The authors note several limitations of their study, including possible bias due to the self-reporting of fasting times by the study subjects and the possibility of contamination of the urine samples. Given that the processing and analysis of the urine samples were done by the Centers for Disease Control and Prevention (CDC), possible sources of contamination were minimized. However, few details were given on the quality control procedures used by the CDC in this paper. The authors did note that field blanks (surrogate liquids that could not have BPA that are put in the same collection containers) were not collected by the CDC for the NHANES study. This and other quality control and assurance procedures should be reviewed to make sure the widely variable BPA levels in study subjects were not due to any procedures that may have resulted in the contamination of the urine samples.

There is another possible explanation to this study’s results. Studies looking at how humans absorb, metabolize, and excrete BPA have been based on a small number of human subjects (only about a dozen subjects from several studies; see Völkel et al., 2002, and 2005; Tsukioka et al., 2004). These studies have indicated that ingested BPA is rapidly excreted over a very short time. Ingested BPA in humans is thought to be metabolized in the liver into a form called BPA-glucuronide and this form is then rapidly excreted in the urine. This is in contrast to how other mammals, e.g. young rats, handle BPA (EFSA, 2007; NTP, 2008). In rats, some of the BPA-glucuronide made in the liver is excreted into the bile and then into the gastrointestinal tract, where some it is cleaved to release “free” BPA. This free BPA is reabsorbed, while the rest is excreted in the urine as the BPA-glucuronide (ESFA, 2005). It is possible that the human studies need to reexamine BPA absorption and excretion patterns, and follow a larger number of individuals with a greater age range to see if there is any evidence that some proportion of adult humans metabolize BPA more like their young rodent counterparts. A slower elimination of BPA because of cleavage and reabsorption of free BPA would also explain why the NHANES-based study did not see a rapid fall in urinary BPA levels with long periods of fasting.

The authors point out that both the European and NTP evaluations of possible health risks from BPA have largely been based on the assumption that exposure is almost exclusively from food.

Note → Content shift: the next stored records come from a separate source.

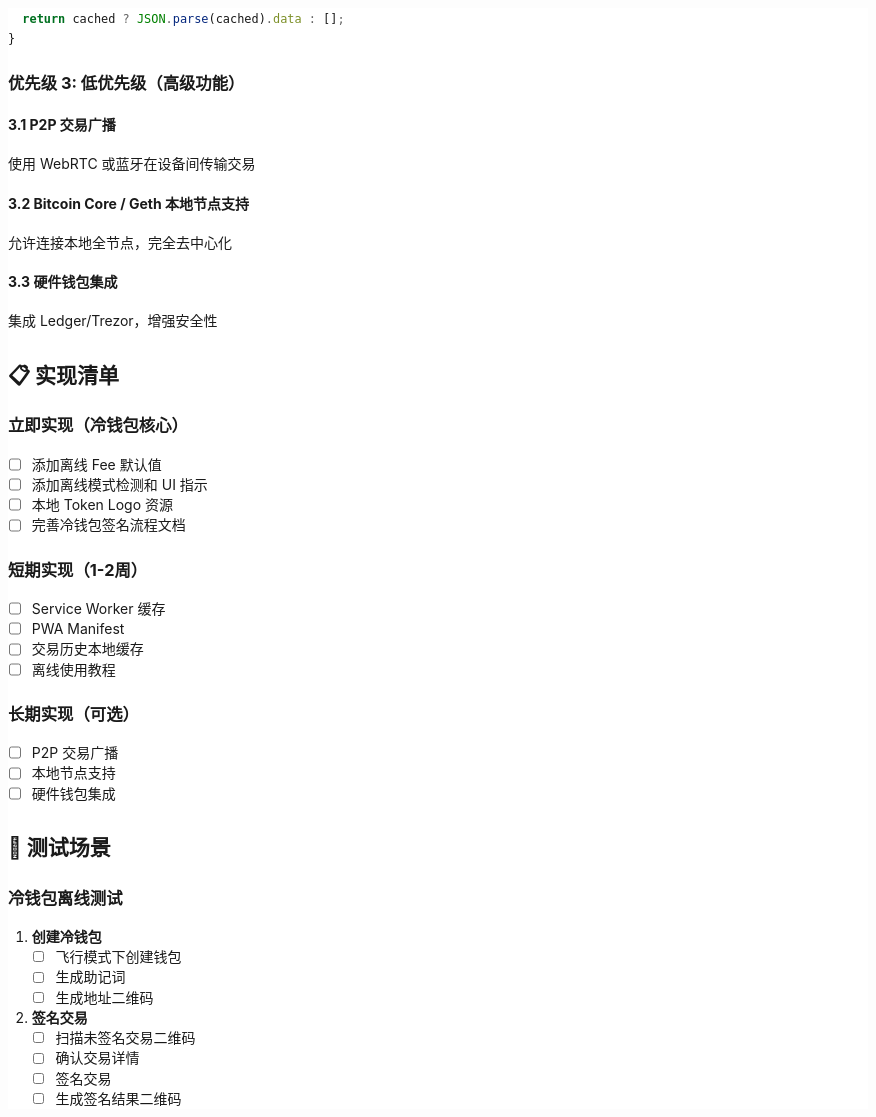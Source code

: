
```typescript
  return cached ? JSON.parse(cached).data : [];
}
```

### 优先级 3: 低优先级（高级功能）

#### 3.1 P2P 交易广播
使用 WebRTC 或蓝牙在设备间传输交易

#### 3.2 Bitcoin Core / Geth 本地节点支持
允许连接本地全节点，完全去中心化

#### 3.3 硬件钱包集成
集成 Ledger/Trezor，增强安全性

## 📋 实现清单

### 立即实现（冷钱包核心）

- [ ] 添加离线 Fee 默认值
- [ ] 添加离线模式检测和 UI 指示
- [ ] 本地 Token Logo 资源
- [ ] 完善冷钱包签名流程文档

### 短期实现（1-2周）

- [ ] Service Worker 缓存
- [ ] PWA Manifest
- [ ] 交易历史本地缓存
- [ ] 离线使用教程

### 长期实现（可选）

- [ ] P2P 交易广播
- [ ] 本地节点支持
- [ ] 硬件钱包集成

## 🧪 测试场景

### 冷钱包离线测试

1. **创建冷钱包**
   - [ ] 飞行模式下创建钱包
   - [ ] 生成助记词
   - [ ] 生成地址二维码

2. **签名交易**
   - [ ] 扫描未签名交易二维码
   - [ ] 确认交易详情
   - [ ] 签名交易
   - [ ] 生成签名结果二维码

The results presented in this NHANES-based study question this dogma and more studies are needed to see if another paradigm may more accurately explain whether sources of BPA exposure other than food and beverages should be determined and quantified, and if BPA may have some capacity to be stored in the body. I would also recommend that perhaps more humans studies are needed to reevaluate how BPA is absorbed, metabolized to its glucuronide form, and whether this form is entirely excreted or if some is reabsorbed as free BPA and stored in fat tissue. As always, assumptions need to be questioned, and they also need to be tested.

Bibliography

  1. EFSA (European Food Safety Authority) http://www.efsa.europa.eu/EFSA/efsa_locale-1178620753812_1178620772817.htm (2007 report, cited May 30, 2009)
  2. NTP, Draft NTP Brief on Bisphenol A, April 14, 2008, National Toxicology Program (http://cerhr.niehs.nih.gov/chemicals/bisphenol/BPADraftBriefVF_04_14_08.pdf, cited May 30, 2009).
  3. Stahlhut, R.W., Welshons, W.V., and Swan, W.H. (2009). Bisphenol A data in NHANES suggest longer than expected half-life, substantial nonfood exposure or both. Environ. Health Perspect. 117, 784-789.
  4. Tsukioka, T., Terasawa, J., Sato, S., Hatayama, Y., Makino, T., and Nakazawa, H. (2004). Development of analytical method for determining trace amounts of BPA in urine samples and estimation of exposure to BPA. J. Environ. Chem. 14, 57-63.
  5. Völkel, W., Bittner, N., and Dekant, W. (2005). Quantification of bisphenol A and bisphenol A glucuronide in biological samples by high performance liquid chromatography-tandem mass spectrometry. Drug Metab. Dispos. 33, 1748-1757.
  6. Völkel, W., Colnot, T., Casandy, G.A., Filser, J.G., and Dekant, W. (2002). Metabolism and kinetics of bisphenol A at low doses following oral administration. Chem. Res. Toxicol. 15, 1281-1287.